Kaum ist es wieder erlaubt, sorgt das Silvesterfeuerwerk erneut für Diskussionen in NRW. Während Umweltschützer und Polizeigewerkschaft ein Verbot, zumindest aber örtliche Beschränkungen fordern, spricht die Branche von einer Geisterdiskussion.

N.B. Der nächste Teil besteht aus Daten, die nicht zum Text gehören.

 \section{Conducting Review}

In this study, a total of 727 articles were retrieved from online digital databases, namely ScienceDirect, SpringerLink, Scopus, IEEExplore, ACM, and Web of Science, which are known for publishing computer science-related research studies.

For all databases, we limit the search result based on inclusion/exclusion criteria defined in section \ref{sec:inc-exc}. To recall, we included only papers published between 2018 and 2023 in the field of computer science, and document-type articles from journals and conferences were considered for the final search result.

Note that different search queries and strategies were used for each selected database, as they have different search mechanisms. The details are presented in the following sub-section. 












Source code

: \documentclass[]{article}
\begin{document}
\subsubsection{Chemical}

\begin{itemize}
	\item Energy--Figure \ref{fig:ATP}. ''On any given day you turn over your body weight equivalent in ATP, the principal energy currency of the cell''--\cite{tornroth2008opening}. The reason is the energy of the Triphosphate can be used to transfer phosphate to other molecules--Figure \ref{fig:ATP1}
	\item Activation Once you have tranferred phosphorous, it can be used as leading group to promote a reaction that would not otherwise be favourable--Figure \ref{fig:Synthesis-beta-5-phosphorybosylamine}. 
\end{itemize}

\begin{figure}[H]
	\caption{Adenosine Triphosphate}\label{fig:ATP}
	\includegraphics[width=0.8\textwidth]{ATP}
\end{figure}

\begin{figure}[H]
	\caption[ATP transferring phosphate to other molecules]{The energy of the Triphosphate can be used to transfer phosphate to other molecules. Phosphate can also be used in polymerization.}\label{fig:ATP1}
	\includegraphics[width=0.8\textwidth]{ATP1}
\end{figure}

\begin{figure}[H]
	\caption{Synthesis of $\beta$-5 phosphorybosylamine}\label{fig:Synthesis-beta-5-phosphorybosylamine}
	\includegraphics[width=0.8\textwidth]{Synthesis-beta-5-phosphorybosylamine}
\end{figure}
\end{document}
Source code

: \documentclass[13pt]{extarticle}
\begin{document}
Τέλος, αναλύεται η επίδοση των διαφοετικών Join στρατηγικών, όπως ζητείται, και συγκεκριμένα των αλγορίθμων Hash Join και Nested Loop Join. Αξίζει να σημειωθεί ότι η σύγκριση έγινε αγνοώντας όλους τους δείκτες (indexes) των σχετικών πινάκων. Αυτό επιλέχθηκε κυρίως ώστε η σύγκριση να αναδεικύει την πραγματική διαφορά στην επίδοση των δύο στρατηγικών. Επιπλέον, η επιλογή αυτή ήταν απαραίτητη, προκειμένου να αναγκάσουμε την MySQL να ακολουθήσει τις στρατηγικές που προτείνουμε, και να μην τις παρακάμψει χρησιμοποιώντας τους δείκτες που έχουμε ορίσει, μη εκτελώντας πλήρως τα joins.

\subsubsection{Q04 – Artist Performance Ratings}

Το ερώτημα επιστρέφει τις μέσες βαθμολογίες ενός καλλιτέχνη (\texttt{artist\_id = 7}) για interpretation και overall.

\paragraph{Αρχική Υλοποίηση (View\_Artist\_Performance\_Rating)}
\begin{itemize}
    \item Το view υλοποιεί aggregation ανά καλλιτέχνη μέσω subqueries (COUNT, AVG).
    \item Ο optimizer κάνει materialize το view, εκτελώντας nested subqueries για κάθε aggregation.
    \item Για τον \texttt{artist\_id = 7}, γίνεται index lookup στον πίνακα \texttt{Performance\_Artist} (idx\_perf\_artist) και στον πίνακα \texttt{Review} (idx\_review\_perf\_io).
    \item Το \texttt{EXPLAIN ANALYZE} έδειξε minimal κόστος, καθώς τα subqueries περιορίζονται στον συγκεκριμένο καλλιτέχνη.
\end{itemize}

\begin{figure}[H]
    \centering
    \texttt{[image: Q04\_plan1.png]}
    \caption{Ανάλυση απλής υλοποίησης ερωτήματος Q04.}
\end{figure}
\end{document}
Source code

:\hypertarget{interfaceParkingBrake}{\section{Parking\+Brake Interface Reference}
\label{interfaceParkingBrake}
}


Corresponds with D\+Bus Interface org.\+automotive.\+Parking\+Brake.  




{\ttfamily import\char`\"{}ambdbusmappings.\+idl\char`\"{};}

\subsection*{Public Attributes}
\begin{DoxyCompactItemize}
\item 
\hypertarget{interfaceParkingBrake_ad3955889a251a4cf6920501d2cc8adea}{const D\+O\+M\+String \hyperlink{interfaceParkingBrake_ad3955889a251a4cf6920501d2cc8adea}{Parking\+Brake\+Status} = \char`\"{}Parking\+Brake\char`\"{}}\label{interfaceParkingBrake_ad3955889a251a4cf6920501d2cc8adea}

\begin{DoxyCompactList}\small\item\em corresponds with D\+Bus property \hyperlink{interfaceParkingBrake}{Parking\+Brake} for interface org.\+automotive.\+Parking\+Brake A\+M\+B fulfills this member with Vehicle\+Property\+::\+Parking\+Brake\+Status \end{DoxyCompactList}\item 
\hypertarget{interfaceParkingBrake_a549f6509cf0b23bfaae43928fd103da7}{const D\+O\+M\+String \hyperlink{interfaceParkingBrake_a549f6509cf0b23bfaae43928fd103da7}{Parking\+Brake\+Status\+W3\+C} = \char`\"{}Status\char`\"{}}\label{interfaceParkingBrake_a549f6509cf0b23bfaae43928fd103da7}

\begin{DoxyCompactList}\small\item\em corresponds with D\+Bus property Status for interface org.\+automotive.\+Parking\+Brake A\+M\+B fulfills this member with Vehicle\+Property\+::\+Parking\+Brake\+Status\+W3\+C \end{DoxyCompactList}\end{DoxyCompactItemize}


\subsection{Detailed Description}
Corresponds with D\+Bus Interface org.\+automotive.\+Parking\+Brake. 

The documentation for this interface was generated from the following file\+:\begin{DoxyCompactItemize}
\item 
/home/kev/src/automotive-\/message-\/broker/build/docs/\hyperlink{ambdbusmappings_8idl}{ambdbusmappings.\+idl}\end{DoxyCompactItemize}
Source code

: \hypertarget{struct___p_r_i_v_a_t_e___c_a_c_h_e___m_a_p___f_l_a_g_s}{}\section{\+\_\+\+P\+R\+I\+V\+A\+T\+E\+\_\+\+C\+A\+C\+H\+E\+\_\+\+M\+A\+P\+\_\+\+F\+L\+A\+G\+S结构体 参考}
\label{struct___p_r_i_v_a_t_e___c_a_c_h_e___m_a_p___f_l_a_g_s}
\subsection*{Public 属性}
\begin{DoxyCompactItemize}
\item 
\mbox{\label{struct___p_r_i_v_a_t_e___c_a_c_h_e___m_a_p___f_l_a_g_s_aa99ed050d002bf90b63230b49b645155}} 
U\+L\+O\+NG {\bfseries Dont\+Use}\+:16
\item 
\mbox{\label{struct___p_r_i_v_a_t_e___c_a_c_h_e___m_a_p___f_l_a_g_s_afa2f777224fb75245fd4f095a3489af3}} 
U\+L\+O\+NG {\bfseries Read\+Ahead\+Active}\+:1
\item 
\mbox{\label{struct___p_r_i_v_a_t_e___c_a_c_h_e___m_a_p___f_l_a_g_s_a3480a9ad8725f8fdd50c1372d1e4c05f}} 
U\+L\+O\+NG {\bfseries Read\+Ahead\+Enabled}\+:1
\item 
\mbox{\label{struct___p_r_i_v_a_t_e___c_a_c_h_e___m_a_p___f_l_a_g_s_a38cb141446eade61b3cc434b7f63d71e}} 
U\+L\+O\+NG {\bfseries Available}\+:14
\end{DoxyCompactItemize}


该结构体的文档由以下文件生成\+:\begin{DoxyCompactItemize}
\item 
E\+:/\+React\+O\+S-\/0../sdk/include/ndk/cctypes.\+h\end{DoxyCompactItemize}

„Die Hexenverbrennung fand man ja auch mal gut, und die war auch eine Tradition“, sagte Jürgen Resch, Bundesgeschäftsführer der Umwelthilfe, im WDR zum Hinweis, dass das Böllern eine Tradition sei: Zudem: Es gebe ja bereits Städte, die mit Laser- und Drohnenshows zeigten, dass man keine Böllerei brauche, um ein stimmungsvolles Silvester hinzubekommen.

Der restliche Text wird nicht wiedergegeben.